Our Constitution has provided us with a leaky ship of state and a minority of our crew has mutinied and is running amuck, determined to destroy the rudder and sails in their misguided belief that they are charting a course to a mythical nirvana of white supremacy. And now we must pull behind Joe Biden, a captain who engenders little confidence or respect.

We find ourselves in this position because we have not done anything about the Electoral College before now. But that does not mean that we cannot start now to fix what is wrong with America and its Constitution. But to be able to do this, we must now hold our collective noses and vote for someone who gives us great pause. We must do this because the alternative is so much worse. Another Trump presidency could very well mean the end of democracy in this country.

It stinks, but we are stuck. And we have no one to blame but ourselves. We have ignored the responsibilities of self-governance. We lose ourselves in “reality TV," preferring to follow the antics of celebrity housewives rather than the voting patterns of our elected officials. But now is the time to begin to fix this.

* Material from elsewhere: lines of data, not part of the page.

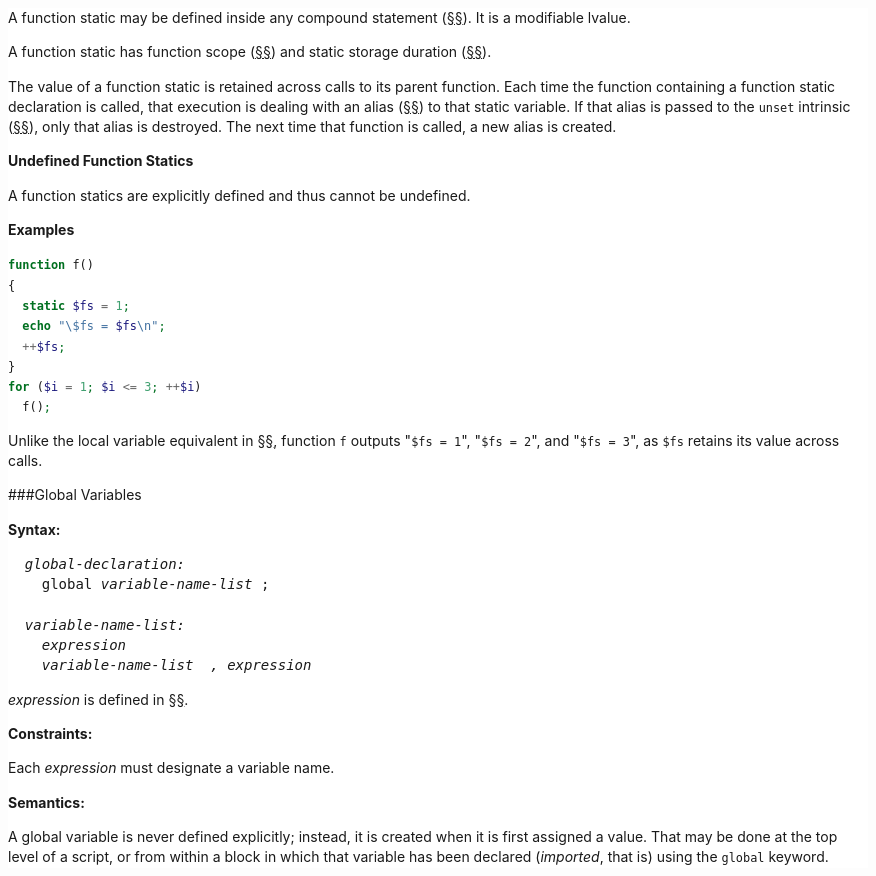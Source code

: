 A function static may be defined inside any compound statement ([§§](11-statements.md#compound-statements)).
It is a modifiable lvalue.

A function static has function scope ([§§](04-basic-concepts.md#scope)) and static storage duration
([§§](04-basic-concepts.md#storage-duration)).

The value of a function static is retained across calls to its parent
function. Each time the function containing a function static
declaration is called, that execution is dealing with an alias ([§§](04-basic-concepts.md#general))
to that static variable. If that alias is passed to the `unset` intrinsic
([§§](10-expressions.md#unset)), only that alias is destroyed. The next time that function
is called, a new alias is created.

**Undefined Function Statics**

A function statics are explicitly defined and thus cannot be undefined.

**Examples**

```PHP
function f()
{
  static $fs = 1;
  echo "\$fs = $fs\n";
  ++$fs;
}
for ($i = 1; $i <= 3; ++$i)
  f();
```

Unlike the local variable equivalent in [§§](#local-variables), function `f` outputs "`$fs
= 1`", "`$fs = 2`", and "`$fs = 3`", as `$fs` retains its value across
calls.

###Global Variables

**Syntax:**

<pre>
  <i>global-declaration:</i>
    global <i>variable-name-list</i> ;

  <i>variable-name-list:</i>
    <i>expression</i>
    <i>variable-name-list  , expression</i>
</pre>

*expression* is defined in [§§](10-expressions.md#general-6).

**Constraints:**

Each *expression* must designate a variable name.

**Semantics:**

A global variable is never defined explicitly; instead, it is created
when it is first assigned a value. That may be done at the top level of
a script, or from within a block in which that variable has been
declared (*imported*, that is) using the `global` keyword.
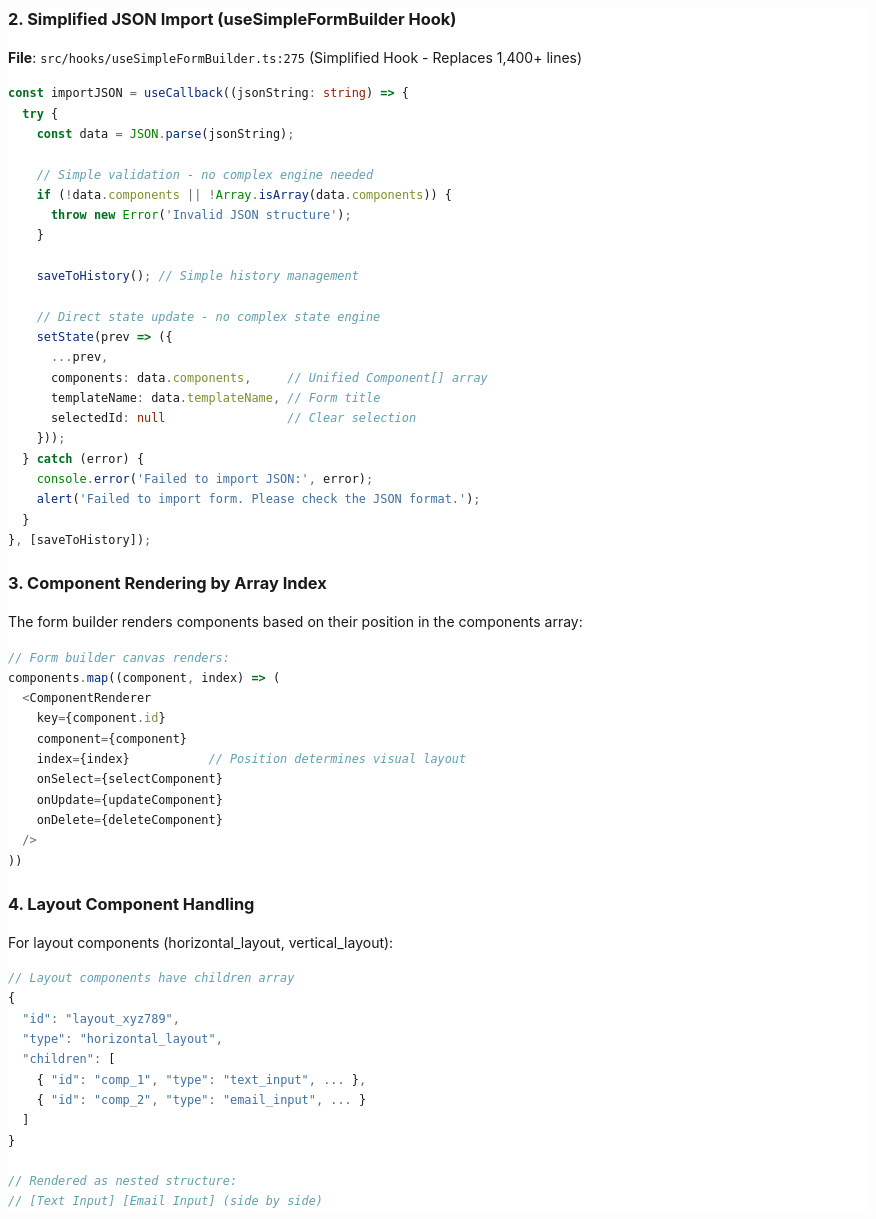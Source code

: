 ### 2. Simplified JSON Import (useSimpleFormBuilder Hook)

**File**: `src/hooks/useSimpleFormBuilder.ts:275` (Simplified Hook - Replaces 1,400+ lines)
```typescript
const importJSON = useCallback((jsonString: string) => {
  try {
    const data = JSON.parse(jsonString);
    
    // Simple validation - no complex engine needed
    if (!data.components || !Array.isArray(data.components)) {
      throw new Error('Invalid JSON structure');
    }

    saveToHistory(); // Simple history management
    
    // Direct state update - no complex state engine
    setState(prev => ({
      ...prev,
      components: data.components,     // Unified Component[] array
      templateName: data.templateName, // Form title
      selectedId: null                 // Clear selection
    }));
  } catch (error) {
    console.error('Failed to import JSON:', error);
    alert('Failed to import form. Please check the JSON format.');
  }
}, [saveToHistory]);
```

### 3. Component Rendering by Array Index

The form builder renders components based on their position in the components array:

```typescript
// Form builder canvas renders:
components.map((component, index) => (
  <ComponentRenderer 
    key={component.id}
    component={component}
    index={index}           // Position determines visual layout
    onSelect={selectComponent}
    onUpdate={updateComponent}
    onDelete={deleteComponent}
  />
))
```

### 4. Layout Component Handling

For layout components (horizontal_layout, vertical_layout):
```typescript
// Layout components have children array
{
  "id": "layout_xyz789",
  "type": "horizontal_layout", 
  "children": [
    { "id": "comp_1", "type": "text_input", ... },
    { "id": "comp_2", "type": "email_input", ... }
  ]
}

// Rendered as nested structure:
// [Text Input] [Email Input] (side by side)
```
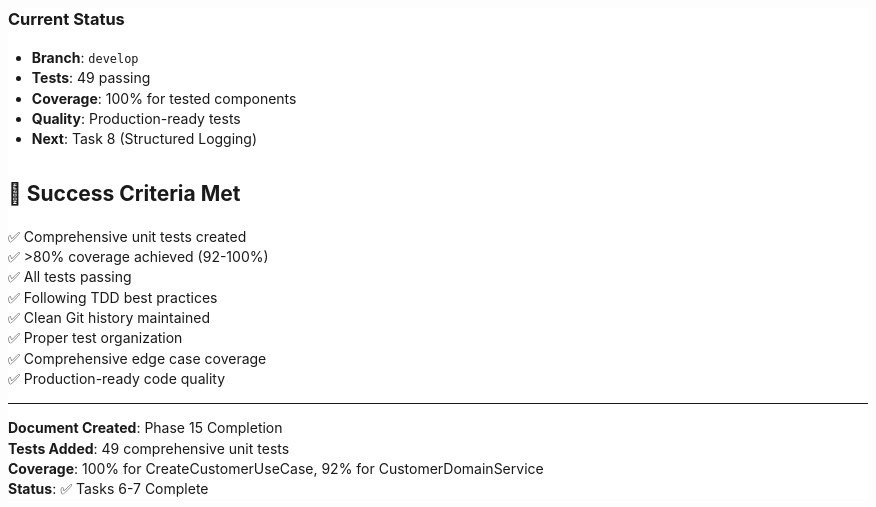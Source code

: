 ### Current Status

- **Branch**: `develop`
- **Tests**: 49 passing
- **Coverage**: 100% for tested components
- **Quality**: Production-ready tests
- **Next**: Task 8 (Structured Logging)

## 🎯 Success Criteria Met

✅ Comprehensive unit tests created  
✅ >80% coverage achieved (92-100%)  
✅ All tests passing  
✅ Following TDD best practices  
✅ Clean Git history maintained  
✅ Proper test organization  
✅ Comprehensive edge case coverage  
✅ Production-ready code quality

---

**Document Created**: Phase 15 Completion  
**Tests Added**: 49 comprehensive unit tests  
**Coverage**: 100% for CreateCustomerUseCase, 92% for CustomerDomainService  
**Status**: ✅ Tasks 6-7 Complete
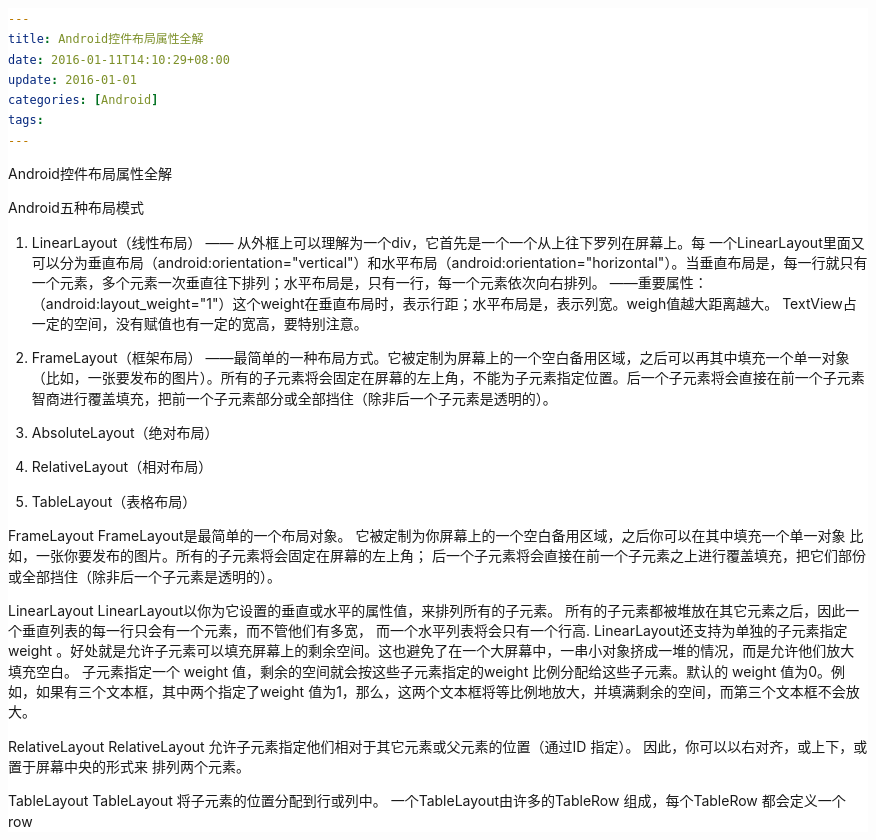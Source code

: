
 ```yaml
---
title: Android控件布局属性全解
date: 2016-01-11T14:10:29+08:00
update: 2016-01-01
categories: [Android]
tags:
---
```

Android控件布局属性全解

Android五种布局模式
1. LinearLayout（线性布局）
—— 从外框上可以理解为一个div，它首先是一个一个从上往下罗列在屏幕上。每 一个LinearLayout里面又可以分为垂直布局（android:orientation="vertical"）和水平布局（android:orientation="horizontal"）。当垂直布局是，每一行就只有一个元素，多个元素一次垂直往下排列；水平布局是，只有一行，每一个元素依次向右排列。
——重要属性：（android:layout_weight="1"）这个weight在垂直布局时，表示行距；水平布局是，表示列宽。weigh值越大距离越大。
TextView占一定的空间，没有赋值也有一定的宽高，要特别注意。

2. FrameLayout（框架布局）
——最简单的一种布局方式。它被定制为屏幕上的一个空白备用区域，之后可以再其中填充一个单一对象（比如，一张要发布的图片）。所有的子元素将会固定在屏幕的左上角，不能为子元素指定位置。后一个子元素将会直接在前一个子元素智商进行覆盖填充，把前一个子元素部分或全部挡住（除非后一个子元素是透明的）。
3. AbsoluteLayout（绝对布局）
4. RelativeLayout（相对布局）
5. TableLayout（表格布局）

FrameLayout
FrameLayout是最简单的一个布局对象。
它被定制为你屏幕上的一个空白备用区域，之后你可以在其中填充一个单一对象
比如，一张你要发布的图片。所有的子元素将会固定在屏幕的左上角；
后一个子元素将会直接在前一个子元素之上进行覆盖填充，把它们部份或全部挡住（除非后一个子元素是透明的）。

LinearLayout
LinearLayout以你为它设置的垂直或水平的属性值，来排列所有的子元素。
所有的子元素都被堆放在其它元素之后，因此一个垂直列表的每一行只会有一个元素，而不管他们有多宽，
而一个水平列表将会只有一个行高.
LinearLayout还支持为单独的子元素指定weight 。好处就是允许子元素可以填充屏幕上的剩余空间。这也避免了在一个大屏幕中，一串小对象挤成一堆的情况，而是允许他们放大填充空白。
子元素指定一个 weight 值，剩余的空间就会按这些子元素指定的weight 比例分配给这些子元素。默认的 weight 值为0。例如，如果有三个文本框，其中两个指定了weight 值为1，那么，这两个文本框将等比例地放大，并填满剩余的空间，而第三个文本框不会放大。

RelativeLayout
RelativeLayout 允许子元素指定他们相对于其它元素或父元素的位置（通过ID 指定）。
因此，你可以以右对齐，或上下，或置于屏幕中央的形式来 排列两个元素。

TableLayout
TableLayout 将子元素的位置分配到行或列中。
一个TableLayout由许多的TableRow 组成，每个TableRow 都会定义一个 row
<TableLayout xmlns:android="http://schemas.android.com/apk/res/android"
 android:layout_width="fill_parent" android:layout_height="fill_parent"
 android:stretchColumns="1">

 <TableRow>
  <TextView android:text="用户名:" android:textStyle="bold"
   android:gravity="right" android:padding="3dip" />
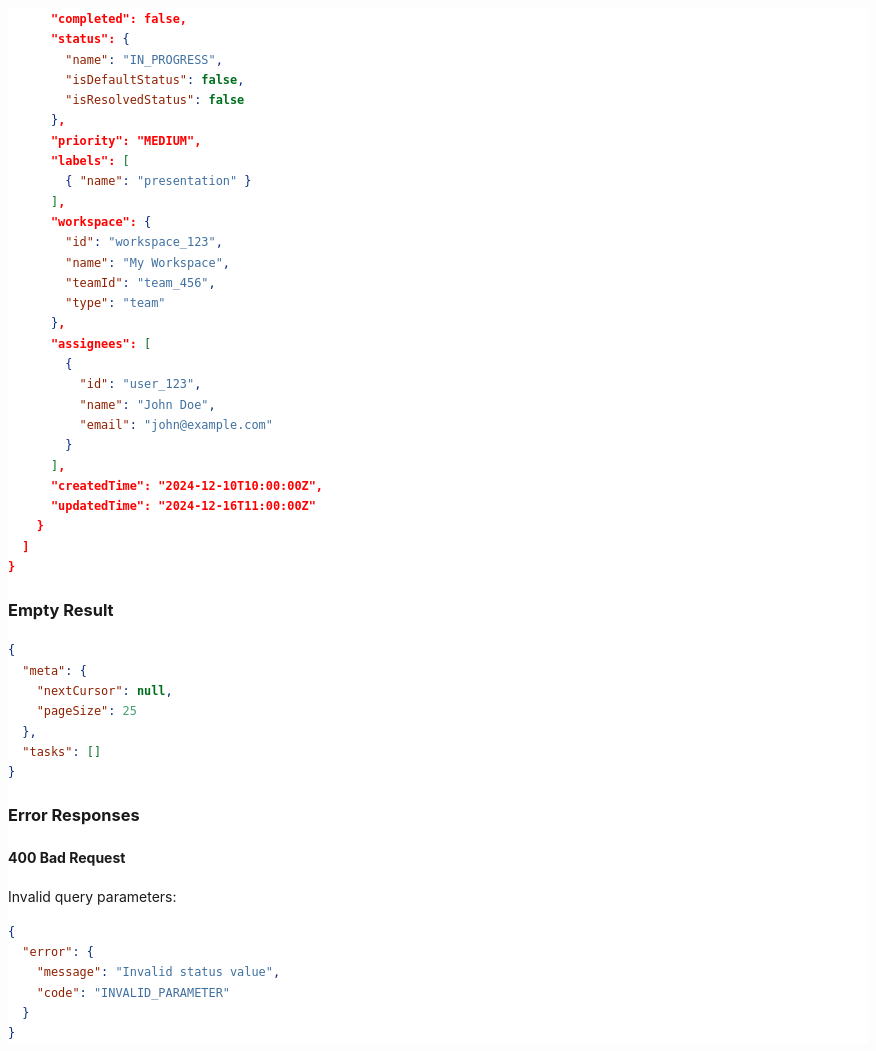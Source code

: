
```json
      "completed": false,
      "status": {
        "name": "IN_PROGRESS",
        "isDefaultStatus": false,
        "isResolvedStatus": false
      },
      "priority": "MEDIUM",
      "labels": [
        { "name": "presentation" }
      ],
      "workspace": {
        "id": "workspace_123",
        "name": "My Workspace",
        "teamId": "team_456",
        "type": "team"
      },
      "assignees": [
        {
          "id": "user_123",
          "name": "John Doe",
          "email": "john@example.com"
        }
      ],
      "createdTime": "2024-12-10T10:00:00Z",
      "updatedTime": "2024-12-16T11:00:00Z"
    }
  ]
}
```

### Empty Result

```json
{
  "meta": {
    "nextCursor": null,
    "pageSize": 25
  },
  "tasks": []
}
```

### Error Responses

#### 400 Bad Request

Invalid query parameters:

```json
{
  "error": {
    "message": "Invalid status value",
    "code": "INVALID_PARAMETER"
  }
}
```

We must first protect ourselves from another Trump presidency, and then we must begin to work to right our ship of state. We must become informed about every level of government, and then we must engage. We must cast our ballots with a clear vision of desired outcomes. And when possible, we must engage with our politicians and work for them or against them, as the need arises.

If the system stinks, it is because we, as citizens, let it stink. It is time we fix that.